Oald10反查，感觉没做好。headword:抠门 cheap

mdict6 · 2025 年2 月 6 日 03:11

Sherman · 2025 年2 月 6 日 03:41

可能算法不一样。。。

last_idol · 2025 年2 月 6 日 03:56

看起来更像是数据不一致。（没用 10，猜测的。

shiruxue · 2025 年2 月 6 日 04:25

你查 “抠门儿” 就有了，反查没那么智能

last_idol · 2025 年2 月 6 日 05:16

这样讲就不是数据问题了，是反查的分词没做好。

amob · 2025 年2 月 6 日 06:52

如果用的jieba分词，应该是用的精确模式，我做分词一直都用全模式。

sentence = "我来自中国人民大学"
# 默认精确模式
words = jieba.cut(sentence)
print("精确模式:  %s" % " ".join(words))
# 全模式
words = jieba.cut(sentence, cut_all=True)
print("全模式:  %s" % " ".join(words))
# 新词模式
words = jieba.cut(sentence, use_paddle=True)
print("paddle模式:  %s" % " ".join(words))
# 搜索模式
words = jieba.cut_for_search(sentence)
print("搜索模式:  %s" % " ".join(words))

精确模式:  我 来自 中国人民大学
全模式:  我 来自 中国 中国人民大学 国人 人民 人民大学 大学
paddle模式:  我 来自 中国人民大学
搜索模式:  我 来自 中国 国人 人民 大学 中国人民大学

>>> import jieba
>>> seg_list = jieba.cut_for_search("小气的；抠门儿的")
>>> print(", ".join(seg_list))
Building prefix dict from the default dictionary ...
Loading model from cache
Loading model cost 0.564 seconds.
Prefix dict has been built successfully.
小气, 的, ；, 抠门, 门儿, 抠门儿, 的

last_idol · 2025 年2 月 6 日 07:48

jieba 的分词也有点问题，一直困扰着各国老外。

比如尝试分词：「小化妆包」，全模式或者搜索模式分词后都搜索不到「包」字。（发现启用 Paddle 模式也不可以。

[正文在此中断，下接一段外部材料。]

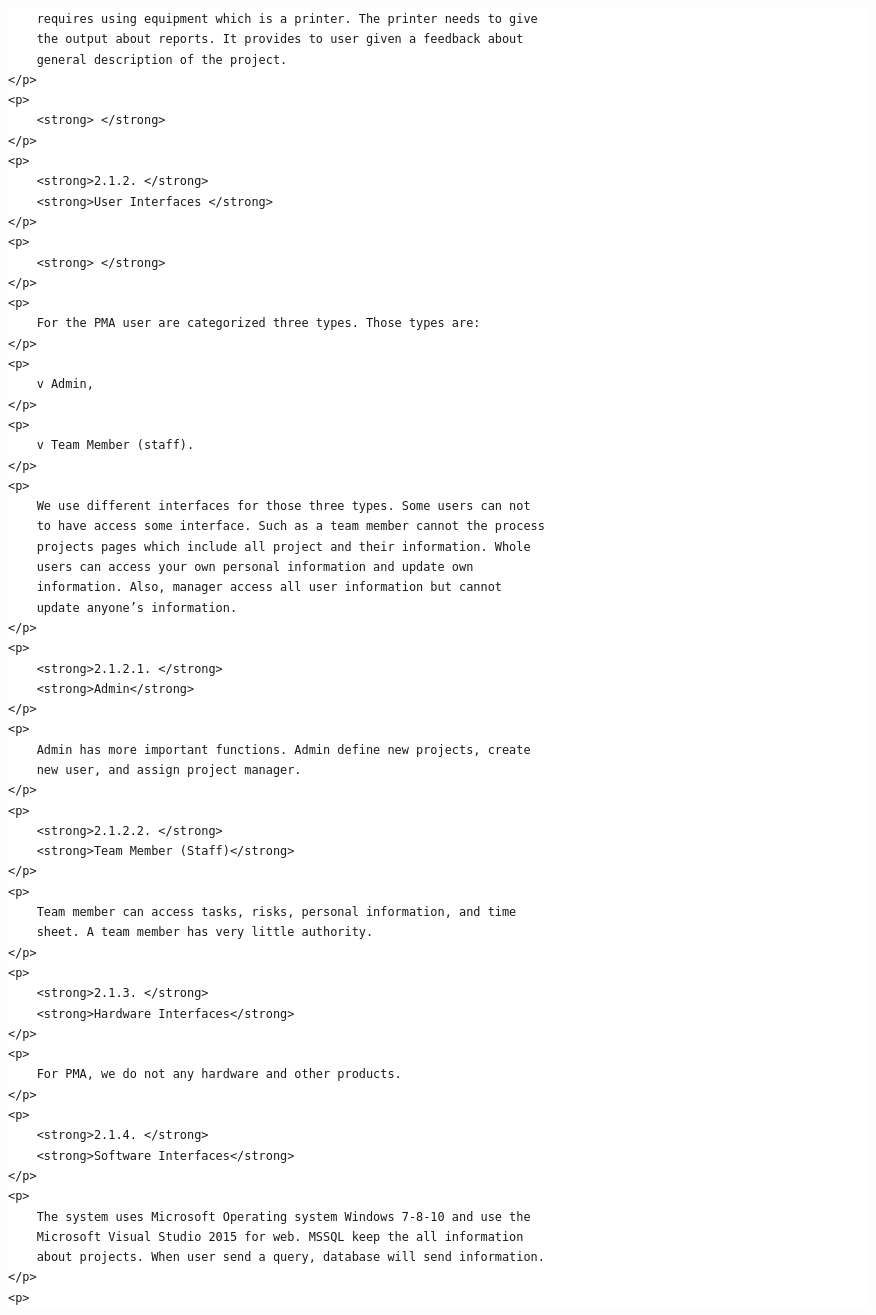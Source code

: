         requires using equipment which is a printer. The printer needs to give
        the output about reports. It provides to user given a feedback about
        general description of the project.
    </p>
    <p>
        <strong> </strong>
    </p>
    <p>
        <strong>2.1.2. </strong>
        <strong>User Interfaces </strong>
    </p>
    <p>
        <strong> </strong>
    </p>
    <p>
        For the PMA user are categorized three types. Those types are:
    </p>
    <p>
        v Admin,
    </p>
    <p>
        v Team Member (staff).
    </p>
    <p>
        We use different interfaces for those three types. Some users can not
        to have access some interface. Such as a team member cannot the process
        projects pages which include all project and their information. Whole
        users can access your own personal information and update own
        information. Also, manager access all user information but cannot
        update anyone’s information.
    </p>
    <p>
        <strong>2.1.2.1. </strong>
        <strong>Admin</strong>
    </p>
    <p>
        Admin has more important functions. Admin define new projects, create
        new user, and assign project manager.
    </p>
    <p>
        <strong>2.1.2.2. </strong>
        <strong>Team Member (Staff)</strong>
    </p>
    <p>
        Team member can access tasks, risks, personal information, and time
        sheet. A team member has very little authority.
    </p>
    <p>
        <strong>2.1.3. </strong>
        <strong>Hardware Interfaces</strong>
    </p>
    <p>
        For PMA, we do not any hardware and other products.
    </p>
    <p>
        <strong>2.1.4. </strong>
        <strong>Software Interfaces</strong>
    </p>
    <p>
        The system uses Microsoft Operating system Windows 7-8-10 and use the
        Microsoft Visual Studio 2015 for web. MSSQL keep the all information
        about projects. When user send a query, database will send information.
    </p>
    <p>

leon406 · 2025 年2 月 6 日 08:28

的确有问题，第一次做，全靠个人理解和摸索。

释义用的自定义规则，没用分词，要完全匹配才行
例句用的精确分词

midzuki_yuka · 2025 年2 月 6 日 09:39

我折腾的那个macos端的新app也有这样的问题，后面我干脆用一元分词了（就是每个字都分开），几乎等于没有分词。

shiruxue · 2025 年2 月 6 日 13:04

@okayer 做过好几本反查

last_idol · 2025 年2 月 6 日 13:33

没用过，不知道分词器用的是什么，只要是结巴分词或多或少都会有类似问题。